Lots of people talk about Los Angeles as a city made for cars, but after spending a few days there this week, I think it’s more about roads than cars. That might seem like a quibble, a semantic difference, but as I see it, cars are merely a means of conveyance, while the way you build roads changes everything about the built environment and how you choose to interact with people.

For instance, any visitor to Los Angeles immediately appreciates how you can’t really go anywhere without a car. You can’t get food, go to a place, or visit with people without driving there. In fact, it seemed to me that just about everything in Los Angeles is about 30 minutes away, because if it’s farther, you drive on more open freeway. Shorter, you take more clogged city streets. Everything averages out to about 30 minutes.

Once you arrive at a location, it might be part of a limited walkable environment, like a mall, a small neighborhood of shops, or a collection of museums. But unlike most large Eastern cities, like New York or Chicago, it’s difficult to move from one urban environment to another without a car. When you do try, it is generally unwelcome to pedestrians, and usually a long walk because there are so many broad roads. Even in areas with relatively little traffic, you always encounter four lane roads with parking on either side, and blocks tend to be long, so that buildings have big spaces for shrubbery or signs. No quick strolls to the market or cafe down the street for you!

Everywhere you go, you’re aware of the road. As a driver you’re constantly changing lanes, navigating traffic, working out your next turn, since you likely have to change roads three or four times on your way to somewhere – there are few straight shots in Los Angeles. As a pedestrian, the road means standing on lots of corners, waiting for traffic to subside, because jaywalking across six lanes takes too long and cars move dangerously fast. It’s more fun (and safer) to stay within your mall area rather than venture across the street, let alone three or four of them.

After a couple days, I began to think of Los Angeles as an archipelago city. Stores, museums, homes, hotels, are a series of islands, separated by a constantly flowing gulf streams of roads, and cars are the boats that get us from one island to another. You could swim from one island to another, but it isn’t easy, and most islands you want to get to are so far, you need a boat to get there anyway.

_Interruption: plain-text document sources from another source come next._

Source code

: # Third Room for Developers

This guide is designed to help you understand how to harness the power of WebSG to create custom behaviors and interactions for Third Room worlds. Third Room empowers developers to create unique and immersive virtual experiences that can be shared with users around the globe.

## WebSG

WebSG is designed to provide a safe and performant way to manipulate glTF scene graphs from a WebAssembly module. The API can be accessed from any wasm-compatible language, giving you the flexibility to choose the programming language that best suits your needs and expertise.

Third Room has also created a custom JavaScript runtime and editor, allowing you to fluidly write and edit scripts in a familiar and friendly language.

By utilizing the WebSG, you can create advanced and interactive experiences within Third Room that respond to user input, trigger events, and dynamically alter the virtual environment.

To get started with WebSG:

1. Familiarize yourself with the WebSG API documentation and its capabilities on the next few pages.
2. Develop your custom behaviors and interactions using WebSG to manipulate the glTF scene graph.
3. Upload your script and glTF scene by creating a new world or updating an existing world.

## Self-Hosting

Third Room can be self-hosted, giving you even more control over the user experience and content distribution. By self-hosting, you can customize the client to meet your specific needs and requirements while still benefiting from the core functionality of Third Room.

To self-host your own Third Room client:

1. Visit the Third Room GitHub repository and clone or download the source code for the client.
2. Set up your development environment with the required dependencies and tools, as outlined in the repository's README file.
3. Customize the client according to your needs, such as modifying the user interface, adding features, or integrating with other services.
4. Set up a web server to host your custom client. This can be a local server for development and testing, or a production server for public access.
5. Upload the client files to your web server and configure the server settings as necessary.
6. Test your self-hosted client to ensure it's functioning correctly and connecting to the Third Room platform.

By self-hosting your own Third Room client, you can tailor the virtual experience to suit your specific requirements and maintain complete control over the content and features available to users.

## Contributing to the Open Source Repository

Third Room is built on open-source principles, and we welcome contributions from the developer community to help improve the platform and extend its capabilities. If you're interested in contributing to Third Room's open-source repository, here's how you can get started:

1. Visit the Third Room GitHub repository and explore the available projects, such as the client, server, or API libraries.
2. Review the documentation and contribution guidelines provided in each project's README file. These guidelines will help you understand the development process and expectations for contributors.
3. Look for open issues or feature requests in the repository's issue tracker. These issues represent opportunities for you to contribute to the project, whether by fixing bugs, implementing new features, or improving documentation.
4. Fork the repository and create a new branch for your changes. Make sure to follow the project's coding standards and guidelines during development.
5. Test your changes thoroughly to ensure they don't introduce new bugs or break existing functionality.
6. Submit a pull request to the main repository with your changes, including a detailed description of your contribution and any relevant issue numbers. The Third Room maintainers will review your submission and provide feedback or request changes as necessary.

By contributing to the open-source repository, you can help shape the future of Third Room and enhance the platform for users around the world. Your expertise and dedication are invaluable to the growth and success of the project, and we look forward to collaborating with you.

Moving in this environment, I began to wonder about the value of relational spaces in Los Angeles. What does it matter that one building is next to another? For instance, why does it matter that all the rich people build houses in Bel Air, rather than some in Skid Row, some in Inglewood, and so on? Of course, there are certain environmental differences, like Bel Air has nice hills to live on that provide views and some element of seclusion, as well as proximity to offices in movie studios nearby in Burbank and Hollywood. So, I suppose there is some value to location. 

Nicolas ordering up amazing street tacos in Culver City.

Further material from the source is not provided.